The Valley News
Dear Editor:
Recently a friend of mine told me of an experience she had with her 80 year-old-mother who is in a very respected nursing home in the Upper Valley .
She had stopped by for a visit around supper time. An attendant dropped off the meal which consisted of an egg salad grinder as the primary course. The attendant departed after leaving the meal at bedside. No one else came in to assist with the food.
My friend concluded that had she not been there to help her mother with the grinder, the egg salad would have wound up all over her mother’s face and chest had she been left to fend for herself, as she apparently had been. Grateful to have averted this embarrassment to her mother, the daughter eagerly helped administer the food.

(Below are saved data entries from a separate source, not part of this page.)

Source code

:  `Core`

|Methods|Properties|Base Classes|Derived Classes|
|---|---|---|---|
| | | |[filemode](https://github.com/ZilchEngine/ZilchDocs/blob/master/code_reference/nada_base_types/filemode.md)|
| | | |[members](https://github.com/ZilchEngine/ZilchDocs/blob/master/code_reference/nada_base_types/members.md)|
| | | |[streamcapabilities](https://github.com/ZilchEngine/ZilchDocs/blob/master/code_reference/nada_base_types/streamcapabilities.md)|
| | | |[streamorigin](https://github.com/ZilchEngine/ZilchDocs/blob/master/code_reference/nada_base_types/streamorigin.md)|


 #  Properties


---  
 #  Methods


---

This nursing facility costs residents $10,000 a month. If they are short staffed I would think they could put out a call to local churches asking for volunteers to help patients with meal time. Disability and dwindling strength can be a challenge at any age, but in old age it seems almost cruel. What has happened to society’s values that we so easily ignore the needs of the aged, even the basic needs like eating with dignity?
I hate to think of old folks going hungry or spilling half of their meal on themselves because they have no one to help them with their food at meal time. And I have a vested interest in this: Every day I get a little bit older myself.
And by the way, for $10,000 a month I think we might do better than egg salad for supper.